Image for post
Image for post

In our previous post, we talked about Optimization Techniques. The mantra was speed, in the sense of “take me down -that loss function- but do it fast”. In the present post, we will talk about Regularization Techniques, namely, L1 and L2 regularization, Dropout, Data Augmentation, and Early Stopping. Here our enemy is overfitting and our cure against it is called regularization.

Image for post
Image for post

What is this malicious ailment call overfitting? Well, overfitting is the result of learning too well. That is when the model picks up not only general attributes or features but also the noise in the training data. While “almost perfectly” recognizing and classifying the training data, it will fail to perform well in the test data. If a Neural Network were a student, then overfitting would be the case when she memorized the answers but forgot about the underlying concepts. She can give you the answer to the questions she saw before (the ones learned by heart), but once those questions change, she is in trouble and will perform very poorly, failing the exam.

In a way, we will trick our dear student, the neural network, into not overstudying. Remember that in this learning process, the student starts with almost no knowledge, that is, with Weights Matrices W, of small random numbers (by small, we meant close to zero). As the training or learning process takes place, the W change and their values start to grow (they drift away from zero). Too much of a good thing is generally bad, the same applies here. We need to figure out a way to prevent W from getting too heavy. Let’s take a look at what the Machine Learning physicians came up with.

L1 and L2 Regularization

Sorry to disappoint the football fans but L1 has nothing to do with the English Football League One which is the second-highest division of the English Football League. L1 and L2 are instead ways to measure how heavy our W matrices got. Think about it as indexes like the BMI (body mass index). In L1 we take the sum of the absolute values and in L2 the sum of the square of the values.

How it works? Simply, while training we keep an eye on the norm and penalize the loss function as it grows. By doing this we are effectively imposing a penalty on complexity in the form of an increase in the loss function. The penalty will lower the weight in the nodes that caused the overfitting.

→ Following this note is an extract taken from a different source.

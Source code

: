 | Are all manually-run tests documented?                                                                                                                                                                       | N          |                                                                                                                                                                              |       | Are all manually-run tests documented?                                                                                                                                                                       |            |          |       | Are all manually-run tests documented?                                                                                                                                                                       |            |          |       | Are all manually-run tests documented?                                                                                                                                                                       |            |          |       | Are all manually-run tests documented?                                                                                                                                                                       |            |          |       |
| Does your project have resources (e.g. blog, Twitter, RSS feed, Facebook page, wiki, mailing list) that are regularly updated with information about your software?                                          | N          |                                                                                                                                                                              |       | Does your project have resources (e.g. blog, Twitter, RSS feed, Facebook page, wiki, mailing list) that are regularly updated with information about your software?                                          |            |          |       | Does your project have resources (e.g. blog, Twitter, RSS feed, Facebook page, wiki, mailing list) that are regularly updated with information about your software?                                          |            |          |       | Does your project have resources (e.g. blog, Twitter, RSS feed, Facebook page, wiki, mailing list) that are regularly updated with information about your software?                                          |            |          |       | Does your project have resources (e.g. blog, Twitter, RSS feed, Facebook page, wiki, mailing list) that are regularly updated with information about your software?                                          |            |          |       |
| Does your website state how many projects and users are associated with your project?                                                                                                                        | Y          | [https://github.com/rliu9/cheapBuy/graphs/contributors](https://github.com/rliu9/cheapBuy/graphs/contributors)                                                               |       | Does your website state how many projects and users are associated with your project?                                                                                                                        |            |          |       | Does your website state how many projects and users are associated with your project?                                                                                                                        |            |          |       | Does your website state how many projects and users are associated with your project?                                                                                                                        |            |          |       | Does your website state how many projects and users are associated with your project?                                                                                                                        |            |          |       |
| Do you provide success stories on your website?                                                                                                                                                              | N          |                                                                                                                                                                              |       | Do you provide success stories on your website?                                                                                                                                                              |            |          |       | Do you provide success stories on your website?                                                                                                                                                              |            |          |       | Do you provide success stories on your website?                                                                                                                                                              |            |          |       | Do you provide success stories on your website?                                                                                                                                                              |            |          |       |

This form of regularization is the most common one. We work with a new loss function resulting from adding the old one with a new regularization term. The regularization term accounts for the norm of the weight matrices, being it, either L1 or L2, and scales it by a new hyperparameter called lambda.

Numpy comes with a prebuilt norm function, you may want to take a look at numpy.linalg.norm. Keep in mind that the L2 norm is also known as the Frobenius norm, given by:

||A||_F = [\sum_{i,j} abs(a_{i,j})²]^{1/2}

In a TensorFlow implementation the kernel_regularizer parameter in the tf.layers.Dense builder is your best friend. You would pass tf.contrib.layers.l2_regularizer(lambda) to it to implement an L2 regularization with lambda as your L2 regularization parameter.

Image for post
Image for post
An overfit function in red, with the regularized one in blue.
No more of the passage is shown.